“I urge you to travel – as far and as widely as possible. Sleep on floors if you have to. Find out how other people live and eat and cook.” Anthony Bourdain
To get under the skin of a country, try getting busy in the kitchen when you’re there. Local food can teach you much about a society and its traditions; learn to cook a signature dish or two and you also have a souvenir that you can easily recreate at home. After all, what better way to evoke the memories of a trip than with the same mouth-watering smells that wafted through the markets and restaurants you visited?
Morocco – and Marrakesh in particular – is a perfect destination for cookery classes. Its cuisine is rich, both in terms of history and the breadth of ingredients. At root Marrakeshi cuisine is Berber in origin, and flavoured with a host of spices from the Indian subcontinent, particularly cumin, cinnamon and ginger. By taking a class, you’ll learn not only how to identify the quality of these spices, but how to use them effectively – and you’ll be told repeatedly that couscous is most definitely not something you make in ten minutes from a bag.

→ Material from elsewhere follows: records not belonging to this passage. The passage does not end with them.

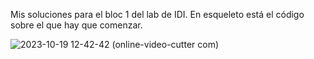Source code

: Mis soluciones para el bloc 1 del lab de IDI. En esqueleto está el código sobre el que hay que comenzar.

![2023-10-19 12-42-42 (online-video-cutter com)](https://github.com/polopasi/IDI/assets/129793310/bb26191e-34e5-4d85-b9d4-4f11a893b3d2)

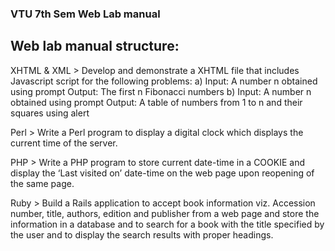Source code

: ### VTU 7th Sem Web Lab manual

## Web lab manual structure:

XHTML & XML
    > Develop and demonstrate a XHTML file that includes Javascript script for the following problems:
     a) Input: A number n obtained using prompt Output: The first n Fibonacci numbers
     b) Input: A number n obtained using prompt Output: A table of numbers from 1 to
        n and their squares using alert

Perl
    > Write a Perl program to display a digital clock which displays the current time of the server.

PHP
    > Write a PHP program to store current date-time in a COOKIE and display the ‘Last visited on’ date-time on the web page upon reopening of the same page.

Ruby
    > Build a Rails application to accept book information viz. Accession number, title, authors, edition and publisher from a web page and store the information in a database and to search for a book with the title specified by the user and to display the search results with proper headings.
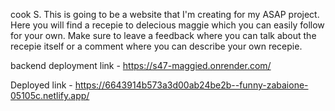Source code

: cook S.
This is going to be a website that I'm creating for my ASAP project. Here you will find a recepie to delecious maggie which you can easily follow for your own. Make sure to leave a feedback where you can talk about the recepie itself or a comment where you can describe your own recepie.

backend deployment link - https://s47-maggied.onrender.com/

Deployed link - https://6643914b573a3d00ab24be2b--funny-zabaione-05105c.netlify.app/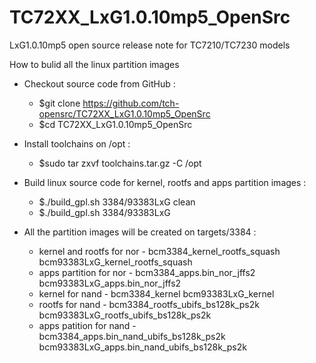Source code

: # TC72XX_LxG1.0.10mp5_OpenSrc
LxG1.0.10mp5 open source release note for TC7210/TC7230 models

How to bulid all the linux partition images

* Checkout source code from GitHub :
	* $git clone https://github.com/tch-opensrc/TC72XX_LxG1.0.10mp5_OpenSrc
	* $cd TC72XX_LxG1.0.10mp5_OpenSrc

* Install toolchains on /opt :
	* $sudo tar zxvf toolchains.tar.gz -C /opt

* Build linux source code for kernel, rootfs and apps partition images :
	* $./build_gpl.sh 3384/93383LxG clean
	* $./build_gpl.sh 3384/93383LxG
	
* All the partition images will be created on targets/3384 :
	* kernel and rootfs for nor - bcm3384_kernel_rootfs_squash
								  bcm93383LxG_kernel_rootfs_squash
	* apps partition for nor    - bcm3384_apps.bin_nor_jffs2
								  bcm93383LxG_apps.bin_nor_jffs2
	* kernel for nand           - bcm3384_kernel
								  bcm93383LxG_kernel
	* rootfs for nand           - bcm3384_rootfs_ubifs_bs128k_ps2k
								  bcm93383LxG_rootfs_ubifs_bs128k_ps2k
	* apps patition for nand    - bcm3384_apps.bin_nand_ubifs_bs128k_ps2k
								  bcm93383LxG_apps.bin_nand_ubifs_bs128k_ps2k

If you want to learn to cook in Marrakesh, you’ll need to decide between a cookery school, where you’ll be taught at a workstation as part of a larger group, or a private class, a more intimate and personalised affair, usually in the kitchen of a riad. The cookery schools are a good option if you want something more social and not too intense; the private classes are better if you want some hands-on tuition and are keen to try out the intricacies of particular dishes.